As I mentioned in a former review of a prepared ham and cheese bagel, I rarely buy prepared food, frozen or otherwise. The only time I tend to buy it is when I'm not feeling well and feel too tired or sick to cook. The night before I bought the Lawson's Value Line frozen pizza that I only slept about 4 hours, so I was ripe for an easy meal when I hit the local convenience store for milk. I found this pizza, along with a similar one called a "mix pizza" and decided to give it a go.
The pizza cost 100 yen (about a dollar) and is 14 cm (5.5 in.) in size. The entire pizza has 249 calories, which is what puts it into the "snack" range and not a meal. It comes in a plastic shrink-wrapped package inside of it's main plastic package. I guess they feel it needs the extra wrapping for freezer burn protection. The instructions on the package recommend that you cook this in the toaster oven for 5-6 minutes at 1000 watts, but I found that was not long enough for the cheese to melt or the crust to get a bit brown.
After cooking, the pizza smells odd. It has a bit of a tomato smell, but also a strange nondescript fishy smell which I associate with Japanese food. I'm guessing that smell would be the tuna. While the crust is your standard preformed crust, it actually has a little better texture than average. The outsides is slightly crispy and the inside is nicely chewy. The sauce is inoffensive, but not very flavorful. In fact, the main problem is that aside from the crust and the tomato sauce, there's very little flavor at all.

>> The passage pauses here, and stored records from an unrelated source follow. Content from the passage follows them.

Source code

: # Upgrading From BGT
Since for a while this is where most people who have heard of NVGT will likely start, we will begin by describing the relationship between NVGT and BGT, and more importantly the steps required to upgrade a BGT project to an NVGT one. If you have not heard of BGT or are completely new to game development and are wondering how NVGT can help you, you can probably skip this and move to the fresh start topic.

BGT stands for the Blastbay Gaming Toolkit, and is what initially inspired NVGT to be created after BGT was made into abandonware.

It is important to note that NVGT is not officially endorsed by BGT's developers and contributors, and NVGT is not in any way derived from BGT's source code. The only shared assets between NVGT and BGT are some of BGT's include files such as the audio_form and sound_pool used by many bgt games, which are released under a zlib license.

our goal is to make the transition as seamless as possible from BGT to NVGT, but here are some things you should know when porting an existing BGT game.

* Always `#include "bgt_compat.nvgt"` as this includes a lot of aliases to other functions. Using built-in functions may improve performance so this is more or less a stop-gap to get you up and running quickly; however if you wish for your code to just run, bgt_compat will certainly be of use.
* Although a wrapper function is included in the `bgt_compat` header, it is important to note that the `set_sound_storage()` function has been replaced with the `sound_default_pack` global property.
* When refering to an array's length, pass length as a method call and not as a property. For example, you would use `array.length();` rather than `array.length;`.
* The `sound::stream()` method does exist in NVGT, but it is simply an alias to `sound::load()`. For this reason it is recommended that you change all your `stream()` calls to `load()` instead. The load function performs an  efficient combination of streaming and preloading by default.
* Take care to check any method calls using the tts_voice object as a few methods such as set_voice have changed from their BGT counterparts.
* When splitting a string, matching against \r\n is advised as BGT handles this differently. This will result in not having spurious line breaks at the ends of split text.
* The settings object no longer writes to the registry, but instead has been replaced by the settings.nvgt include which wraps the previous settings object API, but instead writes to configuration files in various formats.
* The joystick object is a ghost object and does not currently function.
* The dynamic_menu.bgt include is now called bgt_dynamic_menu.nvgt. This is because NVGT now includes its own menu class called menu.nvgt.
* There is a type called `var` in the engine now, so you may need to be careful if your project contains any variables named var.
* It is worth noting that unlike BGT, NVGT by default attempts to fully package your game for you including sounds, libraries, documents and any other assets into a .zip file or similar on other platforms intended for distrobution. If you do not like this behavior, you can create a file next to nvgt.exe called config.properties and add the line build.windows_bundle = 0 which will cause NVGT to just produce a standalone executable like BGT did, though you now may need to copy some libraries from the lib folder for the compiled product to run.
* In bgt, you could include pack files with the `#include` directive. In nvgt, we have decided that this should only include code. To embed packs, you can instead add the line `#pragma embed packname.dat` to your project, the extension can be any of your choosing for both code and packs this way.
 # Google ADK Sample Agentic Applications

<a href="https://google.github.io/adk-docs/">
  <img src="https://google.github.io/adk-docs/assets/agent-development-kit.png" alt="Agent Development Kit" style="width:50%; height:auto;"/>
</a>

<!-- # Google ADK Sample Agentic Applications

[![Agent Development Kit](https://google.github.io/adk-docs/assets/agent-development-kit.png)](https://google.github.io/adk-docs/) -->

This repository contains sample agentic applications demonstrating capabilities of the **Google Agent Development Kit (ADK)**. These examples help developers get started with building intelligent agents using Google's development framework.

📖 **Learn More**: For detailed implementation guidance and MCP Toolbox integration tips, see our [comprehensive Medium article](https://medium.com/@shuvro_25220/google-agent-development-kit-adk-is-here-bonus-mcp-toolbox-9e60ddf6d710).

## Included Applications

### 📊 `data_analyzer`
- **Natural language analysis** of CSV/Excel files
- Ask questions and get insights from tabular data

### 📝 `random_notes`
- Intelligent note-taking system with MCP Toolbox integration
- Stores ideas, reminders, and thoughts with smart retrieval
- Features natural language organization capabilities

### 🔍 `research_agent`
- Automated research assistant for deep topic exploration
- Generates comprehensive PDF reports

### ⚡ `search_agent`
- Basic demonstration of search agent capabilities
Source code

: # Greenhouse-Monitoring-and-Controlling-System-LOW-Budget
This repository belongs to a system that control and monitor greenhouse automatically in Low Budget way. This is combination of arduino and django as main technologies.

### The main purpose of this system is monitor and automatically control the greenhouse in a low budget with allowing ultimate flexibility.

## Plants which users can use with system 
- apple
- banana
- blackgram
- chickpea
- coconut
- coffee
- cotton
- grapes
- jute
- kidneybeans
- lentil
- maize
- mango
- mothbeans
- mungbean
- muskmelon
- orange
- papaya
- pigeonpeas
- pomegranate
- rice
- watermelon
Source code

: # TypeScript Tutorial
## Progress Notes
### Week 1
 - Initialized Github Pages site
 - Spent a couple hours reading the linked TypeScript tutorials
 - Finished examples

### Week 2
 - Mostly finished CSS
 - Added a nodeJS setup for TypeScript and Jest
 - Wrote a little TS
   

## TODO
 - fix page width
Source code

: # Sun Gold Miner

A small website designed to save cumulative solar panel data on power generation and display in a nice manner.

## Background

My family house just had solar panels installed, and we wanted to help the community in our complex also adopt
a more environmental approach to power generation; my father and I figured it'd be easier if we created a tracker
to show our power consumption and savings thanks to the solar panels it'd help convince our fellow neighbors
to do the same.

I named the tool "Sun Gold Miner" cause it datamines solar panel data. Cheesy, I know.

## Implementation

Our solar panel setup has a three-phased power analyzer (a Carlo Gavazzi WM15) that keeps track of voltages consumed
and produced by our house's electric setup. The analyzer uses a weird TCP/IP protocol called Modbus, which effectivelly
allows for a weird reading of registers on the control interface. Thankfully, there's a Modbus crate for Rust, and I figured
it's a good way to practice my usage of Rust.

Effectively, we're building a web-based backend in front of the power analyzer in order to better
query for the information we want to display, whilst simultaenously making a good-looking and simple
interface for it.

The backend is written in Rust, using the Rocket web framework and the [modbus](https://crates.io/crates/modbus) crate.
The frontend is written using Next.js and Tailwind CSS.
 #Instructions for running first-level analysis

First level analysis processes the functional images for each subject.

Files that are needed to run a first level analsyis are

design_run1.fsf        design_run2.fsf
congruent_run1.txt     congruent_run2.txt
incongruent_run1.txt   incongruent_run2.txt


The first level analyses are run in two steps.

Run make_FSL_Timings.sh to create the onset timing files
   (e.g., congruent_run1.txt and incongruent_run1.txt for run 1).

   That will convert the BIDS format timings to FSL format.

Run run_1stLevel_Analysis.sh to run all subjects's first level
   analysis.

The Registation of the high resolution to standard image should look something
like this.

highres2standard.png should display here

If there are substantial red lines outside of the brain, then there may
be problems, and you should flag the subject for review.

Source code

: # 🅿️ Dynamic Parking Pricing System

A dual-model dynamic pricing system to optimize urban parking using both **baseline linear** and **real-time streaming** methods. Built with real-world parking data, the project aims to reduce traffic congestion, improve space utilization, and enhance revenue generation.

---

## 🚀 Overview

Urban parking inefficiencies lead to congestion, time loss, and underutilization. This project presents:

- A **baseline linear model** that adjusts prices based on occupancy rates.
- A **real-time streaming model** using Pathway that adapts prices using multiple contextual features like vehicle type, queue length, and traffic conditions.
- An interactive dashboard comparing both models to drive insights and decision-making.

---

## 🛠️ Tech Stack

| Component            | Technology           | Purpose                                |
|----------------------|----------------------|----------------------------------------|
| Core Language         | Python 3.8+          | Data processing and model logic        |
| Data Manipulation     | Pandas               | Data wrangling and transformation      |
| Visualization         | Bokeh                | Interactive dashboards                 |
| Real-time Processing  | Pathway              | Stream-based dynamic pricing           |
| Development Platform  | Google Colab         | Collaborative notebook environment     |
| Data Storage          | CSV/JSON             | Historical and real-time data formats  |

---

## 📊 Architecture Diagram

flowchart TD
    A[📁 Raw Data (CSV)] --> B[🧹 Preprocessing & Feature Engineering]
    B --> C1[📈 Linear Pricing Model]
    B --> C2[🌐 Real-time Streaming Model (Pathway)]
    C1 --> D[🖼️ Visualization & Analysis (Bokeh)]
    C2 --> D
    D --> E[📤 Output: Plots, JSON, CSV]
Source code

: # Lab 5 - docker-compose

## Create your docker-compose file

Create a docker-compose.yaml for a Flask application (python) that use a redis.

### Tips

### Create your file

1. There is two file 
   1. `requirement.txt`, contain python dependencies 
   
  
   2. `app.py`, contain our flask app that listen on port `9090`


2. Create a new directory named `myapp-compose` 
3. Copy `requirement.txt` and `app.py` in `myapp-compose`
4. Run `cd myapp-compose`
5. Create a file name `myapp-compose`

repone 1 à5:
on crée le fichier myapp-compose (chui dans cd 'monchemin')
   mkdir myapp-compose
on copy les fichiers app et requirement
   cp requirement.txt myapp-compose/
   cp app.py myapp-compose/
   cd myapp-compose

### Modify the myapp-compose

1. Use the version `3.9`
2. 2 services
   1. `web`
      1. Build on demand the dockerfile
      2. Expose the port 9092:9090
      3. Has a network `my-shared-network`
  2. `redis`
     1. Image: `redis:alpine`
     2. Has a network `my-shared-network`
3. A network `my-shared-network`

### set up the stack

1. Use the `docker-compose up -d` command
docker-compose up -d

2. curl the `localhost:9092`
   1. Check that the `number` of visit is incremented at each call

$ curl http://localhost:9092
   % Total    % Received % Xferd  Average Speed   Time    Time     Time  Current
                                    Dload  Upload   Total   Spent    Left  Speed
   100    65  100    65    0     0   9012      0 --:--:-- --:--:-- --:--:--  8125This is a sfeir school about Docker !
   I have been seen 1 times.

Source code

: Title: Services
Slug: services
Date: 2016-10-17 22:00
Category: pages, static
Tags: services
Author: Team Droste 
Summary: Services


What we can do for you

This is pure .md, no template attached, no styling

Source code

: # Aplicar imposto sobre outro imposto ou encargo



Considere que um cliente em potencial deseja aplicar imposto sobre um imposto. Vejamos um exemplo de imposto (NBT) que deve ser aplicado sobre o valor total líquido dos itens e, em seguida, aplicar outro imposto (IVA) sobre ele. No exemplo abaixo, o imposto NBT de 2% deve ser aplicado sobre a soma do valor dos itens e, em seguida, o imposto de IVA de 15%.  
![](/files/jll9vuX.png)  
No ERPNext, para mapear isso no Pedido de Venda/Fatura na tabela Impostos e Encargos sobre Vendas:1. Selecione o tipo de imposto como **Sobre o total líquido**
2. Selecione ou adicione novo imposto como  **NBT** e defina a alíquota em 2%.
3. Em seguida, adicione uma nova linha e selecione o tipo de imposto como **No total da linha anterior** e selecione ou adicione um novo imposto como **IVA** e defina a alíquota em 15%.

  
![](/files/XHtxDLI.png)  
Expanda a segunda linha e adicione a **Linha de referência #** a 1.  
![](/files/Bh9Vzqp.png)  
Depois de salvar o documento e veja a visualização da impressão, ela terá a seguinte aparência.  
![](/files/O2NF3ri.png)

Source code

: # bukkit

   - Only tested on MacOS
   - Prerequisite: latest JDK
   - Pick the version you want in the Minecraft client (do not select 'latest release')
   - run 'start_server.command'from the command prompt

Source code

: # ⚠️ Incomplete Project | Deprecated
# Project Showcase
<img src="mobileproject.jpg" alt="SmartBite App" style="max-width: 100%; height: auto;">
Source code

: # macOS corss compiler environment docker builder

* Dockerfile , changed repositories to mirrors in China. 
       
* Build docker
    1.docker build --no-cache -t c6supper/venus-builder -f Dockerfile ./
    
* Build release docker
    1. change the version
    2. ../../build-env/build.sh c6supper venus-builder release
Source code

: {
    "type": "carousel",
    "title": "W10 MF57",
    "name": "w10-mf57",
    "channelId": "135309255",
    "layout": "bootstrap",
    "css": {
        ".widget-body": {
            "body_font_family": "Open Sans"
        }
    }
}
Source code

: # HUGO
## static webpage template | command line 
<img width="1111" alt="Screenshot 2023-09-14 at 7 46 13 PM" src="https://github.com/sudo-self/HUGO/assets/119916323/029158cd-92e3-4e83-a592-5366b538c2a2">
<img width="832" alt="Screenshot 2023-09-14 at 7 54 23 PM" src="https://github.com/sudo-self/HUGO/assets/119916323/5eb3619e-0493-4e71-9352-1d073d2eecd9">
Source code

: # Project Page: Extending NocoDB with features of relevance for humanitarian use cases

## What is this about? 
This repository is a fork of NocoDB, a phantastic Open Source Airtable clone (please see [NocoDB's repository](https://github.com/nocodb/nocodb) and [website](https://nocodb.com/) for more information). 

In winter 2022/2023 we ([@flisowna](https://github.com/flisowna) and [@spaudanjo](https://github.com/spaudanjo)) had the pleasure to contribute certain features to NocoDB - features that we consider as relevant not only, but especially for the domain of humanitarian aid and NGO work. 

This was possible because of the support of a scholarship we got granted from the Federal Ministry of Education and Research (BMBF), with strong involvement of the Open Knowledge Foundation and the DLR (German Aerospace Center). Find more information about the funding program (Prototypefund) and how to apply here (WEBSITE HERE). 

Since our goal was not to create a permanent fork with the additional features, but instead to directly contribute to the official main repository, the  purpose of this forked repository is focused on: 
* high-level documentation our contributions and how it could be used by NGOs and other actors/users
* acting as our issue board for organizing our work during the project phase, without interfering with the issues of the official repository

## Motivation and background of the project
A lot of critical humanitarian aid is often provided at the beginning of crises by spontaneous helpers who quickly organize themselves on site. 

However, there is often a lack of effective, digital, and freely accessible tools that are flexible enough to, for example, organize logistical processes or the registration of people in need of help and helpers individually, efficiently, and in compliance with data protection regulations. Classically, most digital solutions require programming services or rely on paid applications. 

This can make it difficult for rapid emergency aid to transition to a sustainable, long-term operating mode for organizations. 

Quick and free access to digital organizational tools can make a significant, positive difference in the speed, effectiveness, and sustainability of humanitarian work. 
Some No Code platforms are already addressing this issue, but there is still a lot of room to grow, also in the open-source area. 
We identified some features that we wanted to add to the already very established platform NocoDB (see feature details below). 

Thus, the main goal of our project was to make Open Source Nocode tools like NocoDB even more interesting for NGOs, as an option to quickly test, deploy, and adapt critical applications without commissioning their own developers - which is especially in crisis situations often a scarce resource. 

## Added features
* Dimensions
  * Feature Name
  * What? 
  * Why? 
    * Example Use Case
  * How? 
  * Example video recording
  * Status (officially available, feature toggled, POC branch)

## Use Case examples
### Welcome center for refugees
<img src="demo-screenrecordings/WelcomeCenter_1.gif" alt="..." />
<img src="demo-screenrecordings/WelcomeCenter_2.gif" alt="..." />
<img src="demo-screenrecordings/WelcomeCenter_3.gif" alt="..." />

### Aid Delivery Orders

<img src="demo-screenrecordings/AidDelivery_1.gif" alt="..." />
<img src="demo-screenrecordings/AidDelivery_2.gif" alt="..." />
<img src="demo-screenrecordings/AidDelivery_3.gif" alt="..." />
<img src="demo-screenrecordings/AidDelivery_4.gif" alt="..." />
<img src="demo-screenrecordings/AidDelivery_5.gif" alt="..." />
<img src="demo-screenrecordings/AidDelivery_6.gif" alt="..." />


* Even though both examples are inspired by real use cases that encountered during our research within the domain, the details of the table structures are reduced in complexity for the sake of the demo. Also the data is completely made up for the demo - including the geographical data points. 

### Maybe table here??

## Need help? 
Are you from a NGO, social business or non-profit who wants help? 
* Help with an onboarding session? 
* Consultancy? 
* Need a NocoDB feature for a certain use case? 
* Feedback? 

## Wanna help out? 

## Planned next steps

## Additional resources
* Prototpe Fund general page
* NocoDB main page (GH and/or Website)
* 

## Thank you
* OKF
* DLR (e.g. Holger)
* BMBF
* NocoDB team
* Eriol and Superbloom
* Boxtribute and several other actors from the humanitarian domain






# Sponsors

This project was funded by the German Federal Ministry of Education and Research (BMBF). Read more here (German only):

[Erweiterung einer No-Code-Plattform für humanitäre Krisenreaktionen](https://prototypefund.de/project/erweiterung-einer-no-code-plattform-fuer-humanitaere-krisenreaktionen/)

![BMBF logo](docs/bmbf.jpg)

The tuna is more of an aftertaste than an actual topping. The cheese is so sparse as to be undetectable as is the corn.
I should note that I had very low expectations of this given that it's very small and cheap, and frozen pizza in Japan is abysmal on the whole. The crust exceeded my expectations, but the toppings were about usual for a Japanese frozen pizza. This makes for a pretty nice "bread" if you manage to cook it just right in the oven. It really isn't much as pizza though. If you'd like a soft, warm pizza-flavored bread to go along with a salad or as a snack at tea time, this wouldn't be a bad choice. I'd say this is fine as long as you're in the mood for that and nothing more.